[Records from a data collection]

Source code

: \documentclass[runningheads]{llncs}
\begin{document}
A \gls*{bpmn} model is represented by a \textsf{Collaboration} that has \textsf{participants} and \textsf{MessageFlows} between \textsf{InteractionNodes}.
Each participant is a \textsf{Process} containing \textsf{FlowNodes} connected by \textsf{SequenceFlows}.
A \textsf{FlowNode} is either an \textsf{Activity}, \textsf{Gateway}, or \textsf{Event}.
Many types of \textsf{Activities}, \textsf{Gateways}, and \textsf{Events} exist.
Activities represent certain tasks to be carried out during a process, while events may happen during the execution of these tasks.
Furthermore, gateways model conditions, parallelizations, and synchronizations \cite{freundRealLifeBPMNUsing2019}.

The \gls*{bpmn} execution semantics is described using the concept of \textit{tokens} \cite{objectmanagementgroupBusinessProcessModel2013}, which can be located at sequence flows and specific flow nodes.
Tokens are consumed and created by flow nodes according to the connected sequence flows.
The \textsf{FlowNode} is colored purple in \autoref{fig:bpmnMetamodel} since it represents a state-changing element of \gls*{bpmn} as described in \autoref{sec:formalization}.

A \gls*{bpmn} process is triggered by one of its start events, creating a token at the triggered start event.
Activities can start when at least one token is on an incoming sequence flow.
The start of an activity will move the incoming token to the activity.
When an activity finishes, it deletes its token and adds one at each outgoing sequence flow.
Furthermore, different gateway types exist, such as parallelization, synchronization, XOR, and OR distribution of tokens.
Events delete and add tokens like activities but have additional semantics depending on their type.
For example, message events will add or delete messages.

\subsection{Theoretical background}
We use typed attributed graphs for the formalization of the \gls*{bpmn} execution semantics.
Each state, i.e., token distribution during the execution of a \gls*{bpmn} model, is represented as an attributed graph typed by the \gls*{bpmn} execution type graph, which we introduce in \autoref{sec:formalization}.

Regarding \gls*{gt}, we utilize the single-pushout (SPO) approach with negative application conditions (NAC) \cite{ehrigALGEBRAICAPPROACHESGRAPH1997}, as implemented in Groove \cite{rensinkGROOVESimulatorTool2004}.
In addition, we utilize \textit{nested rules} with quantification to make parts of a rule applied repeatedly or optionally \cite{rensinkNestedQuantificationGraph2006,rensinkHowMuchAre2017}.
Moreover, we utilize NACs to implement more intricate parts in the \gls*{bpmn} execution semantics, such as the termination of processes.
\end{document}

...

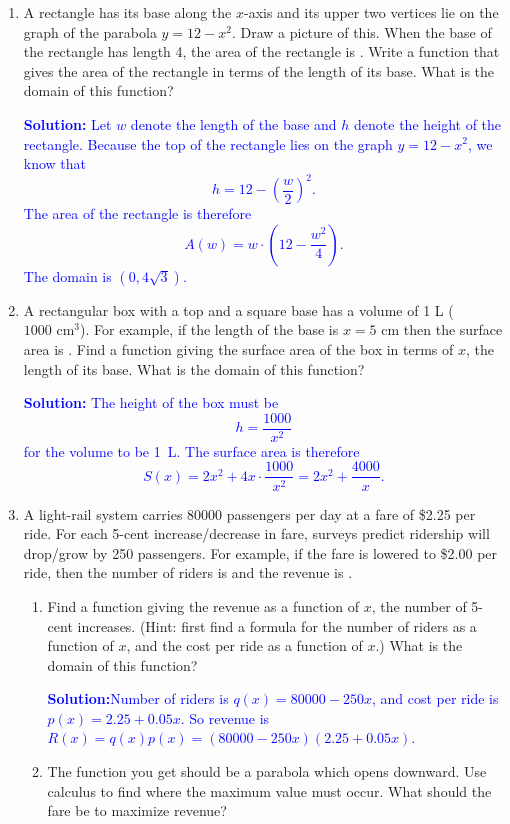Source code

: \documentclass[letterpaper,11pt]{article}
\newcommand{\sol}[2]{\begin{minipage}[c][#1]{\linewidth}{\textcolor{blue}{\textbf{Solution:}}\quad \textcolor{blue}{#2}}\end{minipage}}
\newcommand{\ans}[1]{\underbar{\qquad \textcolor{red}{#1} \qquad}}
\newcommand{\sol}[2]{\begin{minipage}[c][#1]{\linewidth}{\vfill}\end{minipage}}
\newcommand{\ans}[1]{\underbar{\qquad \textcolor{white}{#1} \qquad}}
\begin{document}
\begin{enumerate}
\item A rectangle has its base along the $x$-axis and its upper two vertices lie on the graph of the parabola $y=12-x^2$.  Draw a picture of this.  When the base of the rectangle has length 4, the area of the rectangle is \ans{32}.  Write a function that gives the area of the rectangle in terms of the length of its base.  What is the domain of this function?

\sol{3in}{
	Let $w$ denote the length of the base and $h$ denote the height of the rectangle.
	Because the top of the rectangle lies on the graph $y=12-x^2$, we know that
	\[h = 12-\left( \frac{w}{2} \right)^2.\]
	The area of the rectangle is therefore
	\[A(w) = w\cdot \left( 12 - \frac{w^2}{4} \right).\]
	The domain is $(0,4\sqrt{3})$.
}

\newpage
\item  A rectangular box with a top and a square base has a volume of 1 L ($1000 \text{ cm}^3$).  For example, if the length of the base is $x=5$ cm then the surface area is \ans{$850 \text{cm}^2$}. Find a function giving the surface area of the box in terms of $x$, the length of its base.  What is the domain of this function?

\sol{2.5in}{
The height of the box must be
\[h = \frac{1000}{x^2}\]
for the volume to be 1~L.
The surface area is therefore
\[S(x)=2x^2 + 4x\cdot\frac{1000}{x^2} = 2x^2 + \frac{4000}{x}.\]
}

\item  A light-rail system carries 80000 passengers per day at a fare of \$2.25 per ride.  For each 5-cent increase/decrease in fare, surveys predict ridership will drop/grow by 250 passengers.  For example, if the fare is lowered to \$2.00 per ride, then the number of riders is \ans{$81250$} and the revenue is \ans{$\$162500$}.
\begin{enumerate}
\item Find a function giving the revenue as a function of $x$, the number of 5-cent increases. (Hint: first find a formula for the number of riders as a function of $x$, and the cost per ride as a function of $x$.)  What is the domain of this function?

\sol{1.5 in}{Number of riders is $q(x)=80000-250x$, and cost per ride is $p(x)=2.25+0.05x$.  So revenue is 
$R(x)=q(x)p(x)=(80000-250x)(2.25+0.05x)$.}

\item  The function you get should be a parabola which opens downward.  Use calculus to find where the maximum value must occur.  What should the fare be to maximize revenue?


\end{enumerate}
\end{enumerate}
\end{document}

--

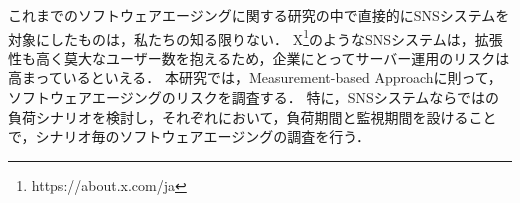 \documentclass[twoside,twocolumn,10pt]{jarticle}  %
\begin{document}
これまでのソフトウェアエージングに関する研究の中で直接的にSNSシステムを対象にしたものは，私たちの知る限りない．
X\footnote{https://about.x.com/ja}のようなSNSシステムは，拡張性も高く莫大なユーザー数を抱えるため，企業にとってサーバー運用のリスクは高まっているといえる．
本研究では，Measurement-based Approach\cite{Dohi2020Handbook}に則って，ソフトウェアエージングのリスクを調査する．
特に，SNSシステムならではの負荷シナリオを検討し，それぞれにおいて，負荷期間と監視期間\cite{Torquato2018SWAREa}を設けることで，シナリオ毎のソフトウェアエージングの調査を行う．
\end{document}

[Prompt] Your task is to copy each line of the data above that holds "conditions".

[Solution to this problem]
Furthermore, gateways model conditions, parallelizations, and synchronizations \cite{freundRealLifeBPMNUsing2019}.
Regarding \gls*{gt}, we utilize the single-pushout (SPO) approach with negative application conditions (NAC) \cite{ehrigALGEBRAICAPPROACHESGRAPH1997}, as implemented in Groove \cite{rensinkGROOVESimulatorTool2004}.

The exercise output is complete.